In our modern world, cloud services have become indispensable for most businesses as cloud infrastructures, data storage, or SaaS applications offer cost-effective and scalable services to them. These services diminish the requirement to build and maintain on-premise infrastructure to host an application or store data. Although cloud services offer many benefits, cloud usage brings a whole new set of security risks along.

Cloud Server

Additionally, over the past several years, cloud security has become one of the main concerns of IT professionals, and digital businesses that use multiple SaaS services, cloud infrastructures, and private applications. When businesses use public cloud, private cloud data centers, or SaaS applications, they need to implement cloud adaptable, modern security solutions that will improve security in these environments.

In this regard, Zero Trust Network Access is a cloud adaptable security solution that can enforce all necessary security measures, and policies across the cloud environments and safeguard corporate network perimeter. Zero Trust model in the cloud enables greater control and visibility in these environments. Additionally, Zero Trust mitigates the security risks associated with these services. Before explaining how Zero Trust establishes security in the cloud further, let’s see in detail what is Zero Trust Network Access.

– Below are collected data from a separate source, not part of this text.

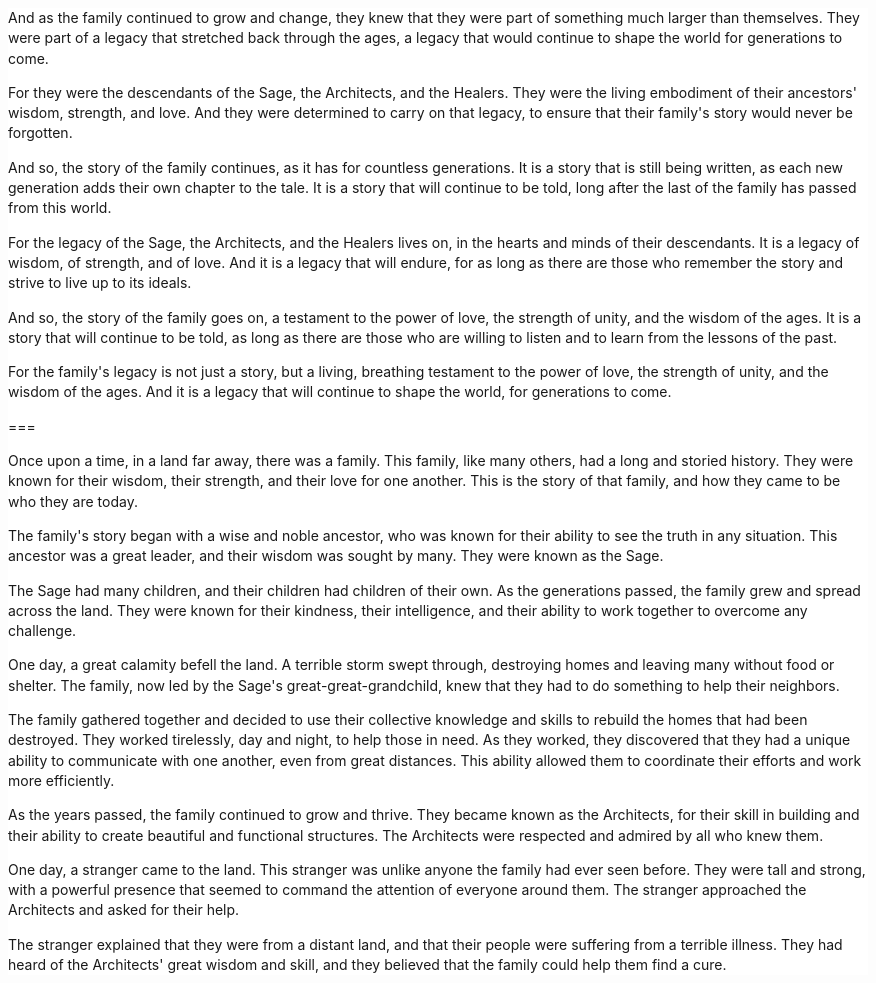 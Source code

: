 And as the family continued to grow and change, they knew that they were part of something much larger than themselves. They were part of a legacy that stretched back through the ages, a legacy that would continue to shape the world for generations to come.

For they were the descendants of the Sage, the Architects, and the Healers. They were the living embodiment of their ancestors' wisdom, strength, and love. And they were determined to carry on that legacy, to ensure that their family's story would never be forgotten.

And so, the story of the family continues, as it has for countless generations. It is a story that is still being written, as each new generation adds their own chapter to the tale. It is a story that will continue to be told, long after the last of the family has passed from this world.

For the legacy of the Sage, the Architects, and the Healers lives on, in the hearts and minds of their descendants. It is a legacy of wisdom, of strength, and of love. And it is a legacy that will endure, for as long as there are those who remember the story and strive to live up to its ideals.

And so, the story of the family goes on, a testament to the power of love, the strength of unity, and the wisdom of the ages. It is a story that will continue to be told, as long as there are those who are willing to listen and to learn from the lessons of the past.

For the family's legacy is not just a story, but a living, breathing testament to the power of love, the strength of unity, and the wisdom of the ages. And it is a legacy that will continue to shape the world, for generations to come.




===

Once upon a time, in a land far away, there was a family. This family, like many others, had a long and storied history. They were known for their wisdom, their strength, and their love for one another. This is the story of that family, and how they came to be who they are today.

The family's story began with a wise and noble ancestor, who was known for their ability to see the truth in any situation. This ancestor was a great leader, and their wisdom was sought by many. They were known as the Sage.

The Sage had many children, and their children had children of their own. As the generations passed, the family grew and spread across the land. They were known for their kindness, their intelligence, and their ability to work together to overcome any challenge.

One day, a great calamity befell the land. A terrible storm swept through, destroying homes and leaving many without food or shelter. The family, now led by the Sage's great-great-grandchild, knew that they had to do something to help their neighbors.

The family gathered together and decided to use their collective knowledge and skills to rebuild the homes that had been destroyed. They worked tirelessly, day and night, to help those in need. As they worked, they discovered that they had a unique ability to communicate with one another, even from great distances. This ability allowed them to coordinate their efforts and work more efficiently.

As the years passed, the family continued to grow and thrive. They became known as the Architects, for their skill in building and their ability to create beautiful and functional structures. The Architects were respected and admired by all who knew them.

One day, a stranger came to the land. This stranger was unlike anyone the family had ever seen before. They were tall and strong, with a powerful presence that seemed to command the attention of everyone around them. The stranger approached the Architects and asked for their help.

The stranger explained that they were from a distant land, and that their people were suffering from a terrible illness. They had heard of the Architects' great wisdom and skill, and they believed that the family could help them find a cure.
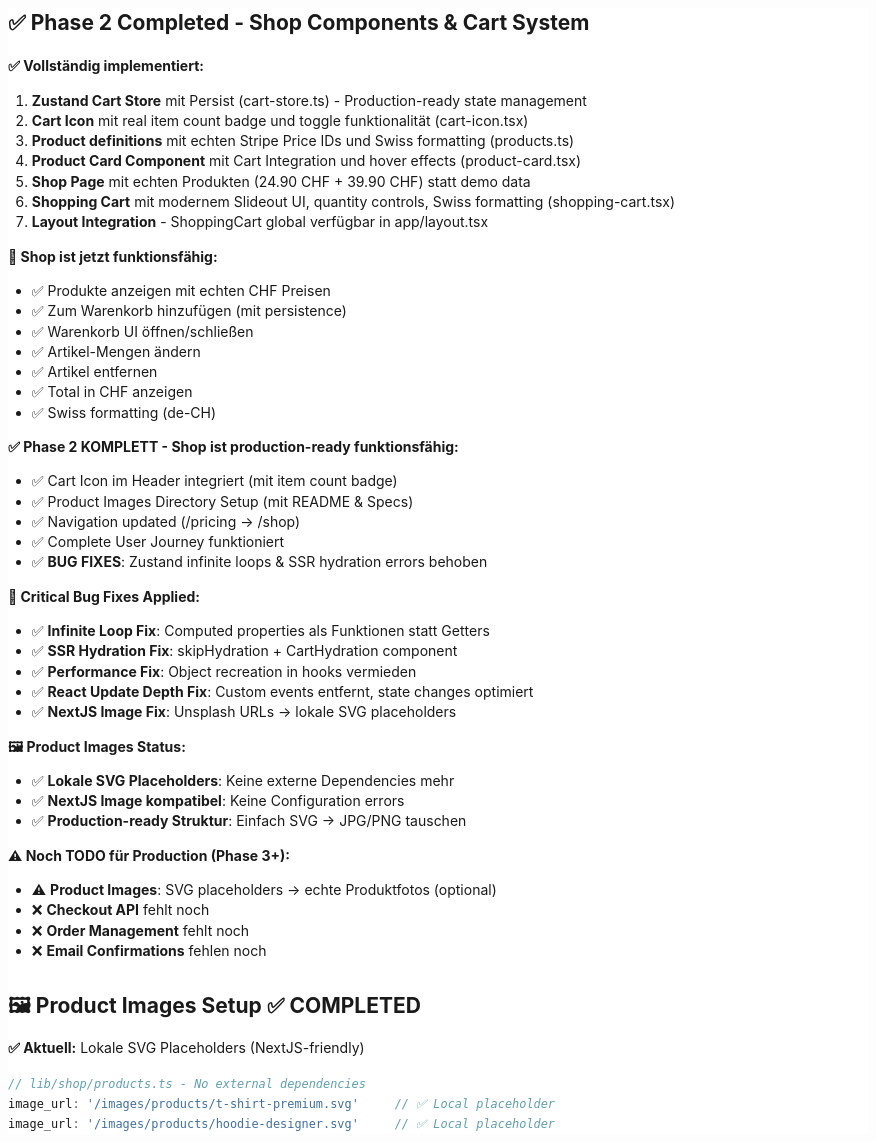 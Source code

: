 ## ✅ **Phase 2 Completed - Shop Components & Cart System**

**✅ Vollständig implementiert:**
1. **Zustand Cart Store** mit Persist (cart-store.ts) - Production-ready state management
2. **Cart Icon** mit real item count badge und toggle funktionalität (cart-icon.tsx)
3. **Product definitions** mit echten Stripe Price IDs und Swiss formatting (products.ts)
4. **Product Card Component** mit Cart Integration und hover effects (product-card.tsx)
5. **Shop Page** mit echten Produkten (24.90 CHF + 39.90 CHF) statt demo data
6. **Shopping Cart** mit modernem Slideout UI, quantity controls, Swiss formatting (shopping-cart.tsx)
7. **Layout Integration** - ShoppingCart global verfügbar in app/layout.tsx

**🎯 Shop ist jetzt funktionsfähig:**
- ✅ Produkte anzeigen mit echten CHF Preisen
- ✅ Zum Warenkorb hinzufügen (mit persistence)
- ✅ Warenkorb UI öffnen/schließen
- ✅ Artikel-Mengen ändern
- ✅ Artikel entfernen
- ✅ Total in CHF anzeigen
- ✅ Swiss formatting (de-CH)

**✅ Phase 2 KOMPLETT - Shop ist production-ready funktionsfähig:**
- ✅ Cart Icon im Header integriert (mit item count badge)
- ✅ Product Images Directory Setup (mit README & Specs)  
- ✅ Navigation updated (/pricing → /shop)
- ✅ Complete User Journey funktioniert
- ✅ **BUG FIXES**: Zustand infinite loops & SSR hydration errors behoben

**🐛 Critical Bug Fixes Applied:**
- ✅ **Infinite Loop Fix**: Computed properties als Funktionen statt Getters
- ✅ **SSR Hydration Fix**: skipHydration + CartHydration component
- ✅ **Performance Fix**: Object recreation in hooks vermieden
- ✅ **React Update Depth Fix**: Custom events entfernt, state changes optimiert
- ✅ **NextJS Image Fix**: Unsplash URLs → lokale SVG placeholders

**🖼️ Product Images Status:**
- ✅ **Lokale SVG Placeholders**: Keine externe Dependencies mehr
- ✅ **NextJS Image kompatibel**: Keine Configuration errors
- ✅ **Production-ready Struktur**: Einfach SVG → JPG/PNG tauschen

**⚠️ Noch TODO für Production (Phase 3+):**
- ⚠️ **Product Images**: SVG placeholders → echte Produktfotos (optional)
- ❌ **Checkout API** fehlt noch
- ❌ **Order Management** fehlt noch
- ❌ **Email Confirmations** fehlen noch

## 🖼️ **Product Images Setup ✅ COMPLETED**

**✅ Aktuell:** Lokale SVG Placeholders (NextJS-friendly)
```typescript
// lib/shop/products.ts - No external dependencies
image_url: '/images/products/t-shirt-premium.svg'     // ✅ Local placeholder
image_url: '/images/products/hoodie-designer.svg'     // ✅ Local placeholder
```
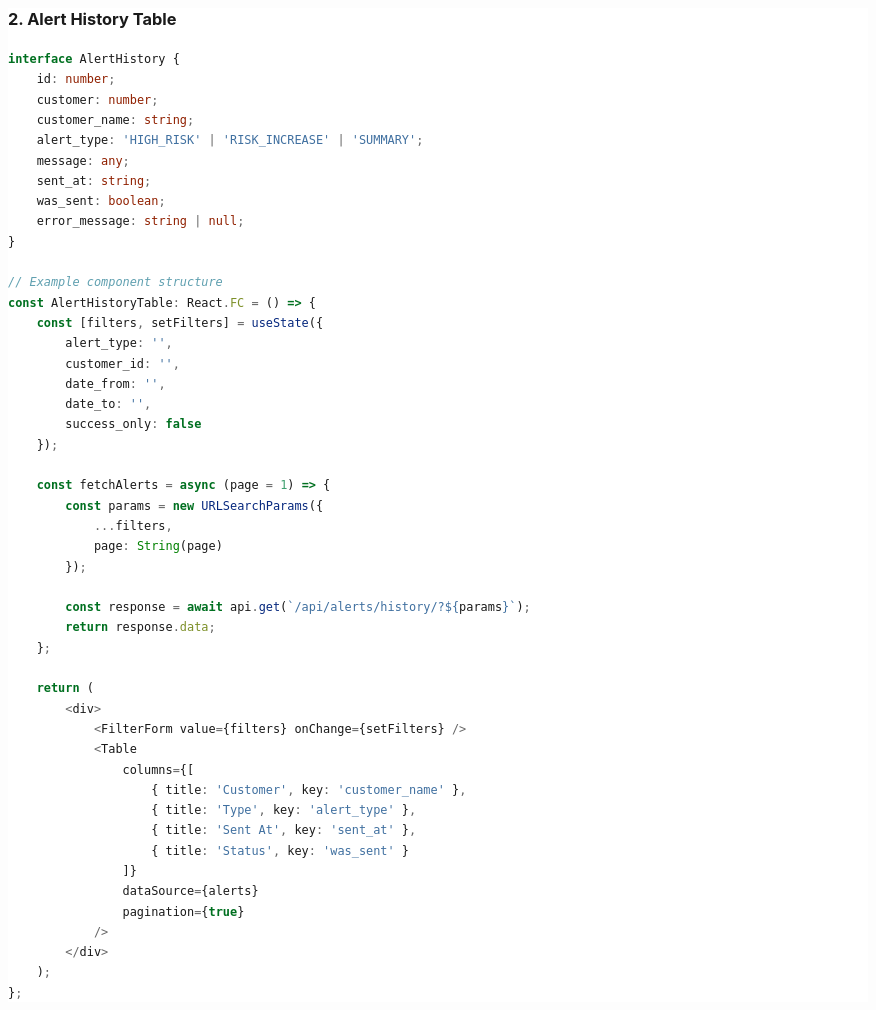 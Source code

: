 ### 2. Alert History Table
```typescript
interface AlertHistory {
    id: number;
    customer: number;
    customer_name: string;
    alert_type: 'HIGH_RISK' | 'RISK_INCREASE' | 'SUMMARY';
    message: any;
    sent_at: string;
    was_sent: boolean;
    error_message: string | null;
}

// Example component structure
const AlertHistoryTable: React.FC = () => {
    const [filters, setFilters] = useState({
        alert_type: '',
        customer_id: '',
        date_from: '',
        date_to: '',
        success_only: false
    });
    
    const fetchAlerts = async (page = 1) => {
        const params = new URLSearchParams({
            ...filters,
            page: String(page)
        });
        
        const response = await api.get(`/api/alerts/history/?${params}`);
        return response.data;
    };
    
    return (
        <div>
            <FilterForm value={filters} onChange={setFilters} />
            <Table
                columns={[
                    { title: 'Customer', key: 'customer_name' },
                    { title: 'Type', key: 'alert_type' },
                    { title: 'Sent At', key: 'sent_at' },
                    { title: 'Status', key: 'was_sent' }
                ]}
                dataSource={alerts}
                pagination={true}
            />
        </div>
    );
};
```
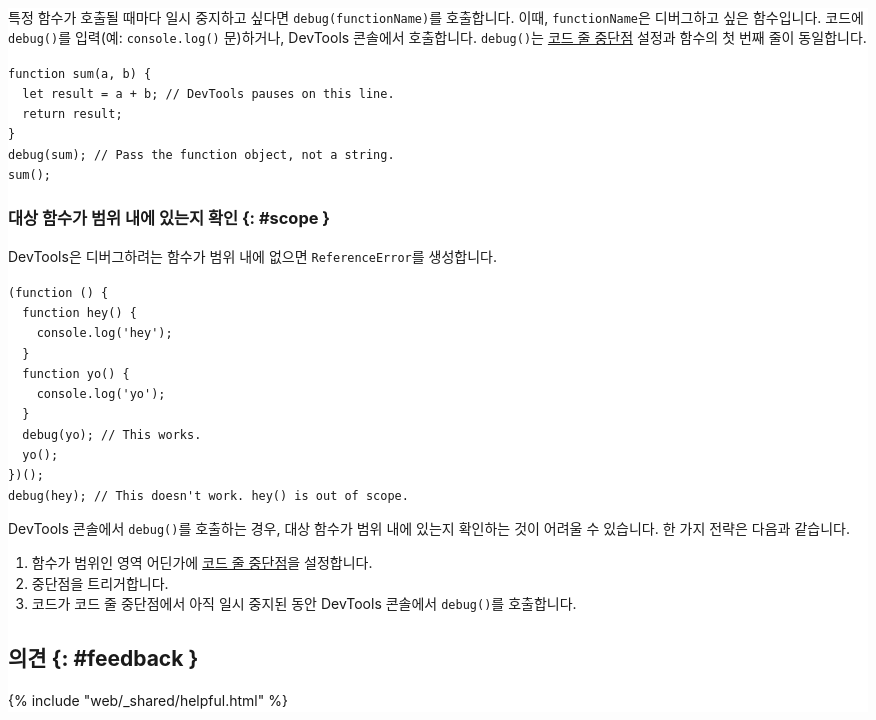 특정 함수가 호출될 때마다 일시 중지하고 싶다면 `debug(functionName)`를 호출합니다. 이때, `functionName`은
디버그하고 싶은 함수입니다. 코드에 `debug()`를
입력(예: `console.log()` 문)하거나, DevTools 콘솔에서
호출합니다. `debug()`는
[코드 줄 중단점](#loc) 설정과 함수의 첫 번째 줄이 동일합니다.

    function sum(a, b) {
      let result = a + b; // DevTools pauses on this line.
      return result;
    }
    debug(sum); // Pass the function object, not a string.
    sum();


### 대상 함수가 범위 내에 있는지 확인 {: #scope }

DevTools은 디버그하려는 함수가
범위 내에 없으면 `ReferenceError`를 생성합니다.

    (function () {
      function hey() {
        console.log('hey');
      }
      function yo() {
        console.log('yo');
      }
      debug(yo); // This works.
      yo();
    })();
    debug(hey); // This doesn't work. hey() is out of scope.

DevTools 콘솔에서 `debug()`를
호출하는 경우, 대상 함수가 범위 내에 있는지 확인하는 것이 어려울 수 있습니다. 한 가지 전략은 다음과 같습니다.

1. 함수가
   범위인 영역 어딘가에 [코드 줄 중단점](#loc)을 설정합니다.
1. 중단점을 트리거합니다.
1. 코드가 코드 줄 중단점에서
   아직 일시 중지된 동안 DevTools 콘솔에서 `debug()`를 호출합니다.

## 의견 {: #feedback }

{% include "web/_shared/helpful.html" %}
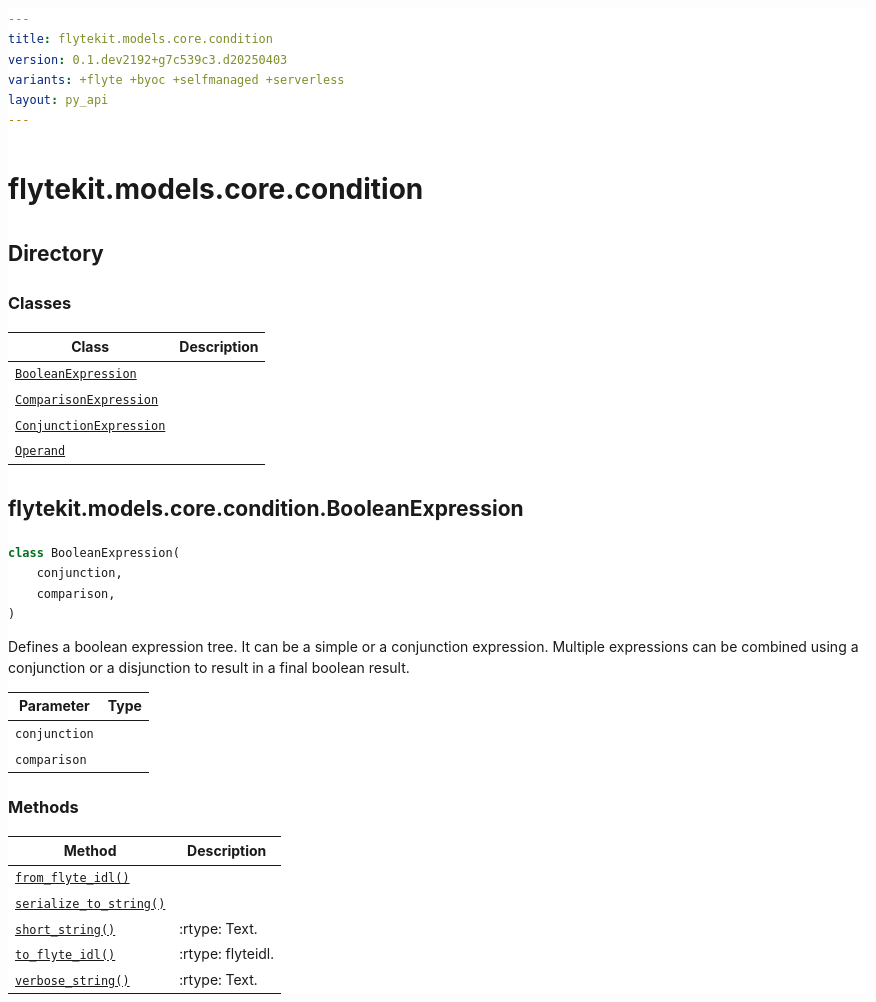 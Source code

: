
 ```yaml
---
title: flytekit.models.core.condition
version: 0.1.dev2192+g7c539c3.d20250403
variants: +flyte +byoc +selfmanaged +serverless
layout: py_api
---
```


# flytekit.models.core.condition

## Directory

### Classes

| Class | Description |
|-|-|
| [`BooleanExpression`](.././flytekit.models.core.condition#flytekitmodelscoreconditionbooleanexpression) |  |
| [`ComparisonExpression`](.././flytekit.models.core.condition#flytekitmodelscoreconditioncomparisonexpression) |  |
| [`ConjunctionExpression`](.././flytekit.models.core.condition#flytekitmodelscoreconditionconjunctionexpression) |  |
| [`Operand`](.././flytekit.models.core.condition#flytekitmodelscoreconditionoperand) |  |

## flytekit.models.core.condition.BooleanExpression

```python
class BooleanExpression(
    conjunction,
    comparison,
)
```
Defines a boolean expression tree. It can be a simple or a conjunction expression.
Multiple expressions can be combined using a conjunction or a disjunction to result in a final boolean result.



| Parameter | Type |
|-|-|
| `conjunction` |  |
| `comparison` |  |

### Methods

| Method | Description |
|-|-|
| [`from_flyte_idl()`](#from_flyte_idl) |  |
| [`serialize_to_string()`](#serialize_to_string) |  |
| [`short_string()`](#short_string) | :rtype: Text. |
| [`to_flyte_idl()`](#to_flyte_idl) | :rtype: flyteidl. |
| [`verbose_string()`](#verbose_string) | :rtype: Text. |

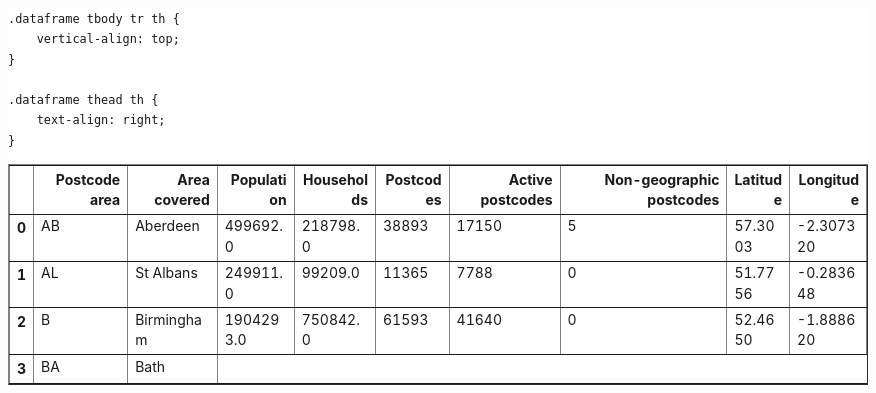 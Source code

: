     .dataframe tbody tr th {
        vertical-align: top;
    }

    .dataframe thead th {
        text-align: right;
    }
</style>
<table border="1" class="dataframe">
  <thead>
    <tr style="text-align: right;">
      <th></th>
      <th>Postcode area</th>
      <th>Area covered</th>
      <th>Population</th>
      <th>Households</th>
      <th>Postcodes</th>
      <th>Active postcodes</th>
      <th>Non-geographic postcodes</th>
      <th>Latitude</th>
      <th>Longitude</th>
    </tr>
  </thead>
  <tbody>
    <tr>
      <th>0</th>
      <td>AB</td>
      <td>Aberdeen</td>
      <td>499692.0</td>
      <td>218798.0</td>
      <td>38893</td>
      <td>17150</td>
      <td>5</td>
      <td>57.3003</td>
      <td>-2.307320</td>
    </tr>
    <tr>
      <th>1</th>
      <td>AL</td>
      <td>St Albans</td>
      <td>249911.0</td>
      <td>99209.0</td>
      <td>11365</td>
      <td>7788</td>
      <td>0</td>
      <td>51.7756</td>
      <td>-0.283648</td>
    </tr>
    <tr>
      <th>2</th>
      <td>B</td>
      <td>Birmingham</td>
      <td>1904293.0</td>
      <td>750842.0</td>
      <td>61593</td>
      <td>41640</td>
      <td>0</td>
      <td>52.4650</td>
      <td>-1.888620</td>
    </tr>
    <tr>
      <th>3</th>
      <td>BA</td>
      <td>Bath</td> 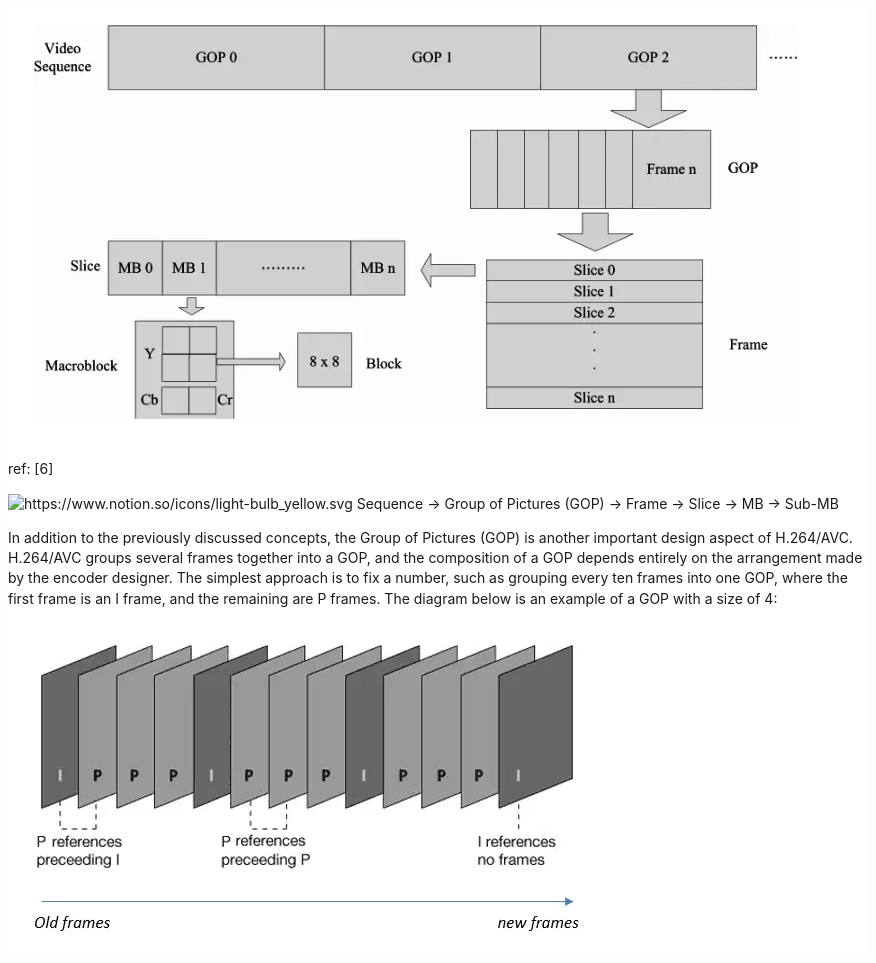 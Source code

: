 ![ref: [6]](README_imgs/%25E6%2588%25AA%25E5%259C%2596_2024-05-08_%25E4%25B8%258B%25E5%258D%25884.16.39.png)

ref: [6]

<aside>
<img src="https://www.notion.so/icons/light-bulb_yellow.svg" alt="https://www.notion.so/icons/light-bulb_yellow.svg" width="40px" /> Sequence → Group of Pictures (GOP) → Frame → Slice → MB → Sub-MB

</aside>

In addition to the previously discussed concepts, the Group of Pictures (GOP) is another important design aspect of H.264/AVC. H.264/AVC groups several frames together into a GOP, and the composition of a GOP depends entirely on the arrangement made by the encoder designer. The simplest approach is to fix a number, such as grouping every ten frames into one GOP, where the first frame is an I frame, and the remaining are P frames. The diagram below is an example of a GOP with a size of 4:

![ref: [6]](README_imgs/v2-92c86fa573d760cbfd28beb93b4c12dd_1440w.webp)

What Is Zero Trust Network Access?

The Zero Trust Network Access (ZTNA) framework has been around since 2009. But, the concept of Zero Trust was first coined by Stephen Paul Marsh in his doctoral thesis in computer science back in the 90s. Marsh studied trust as a concept that can be measured mathematically. Almost two decades later, Zero Trust architecture was fully developed, and in 2010 analyst John Kindervag coined the term Zero Trust to point out a more rigid cybersecurity course and identity access controls within the organizations. So, the implicit trust given to the users, applications, and devices is removed from all computing systems.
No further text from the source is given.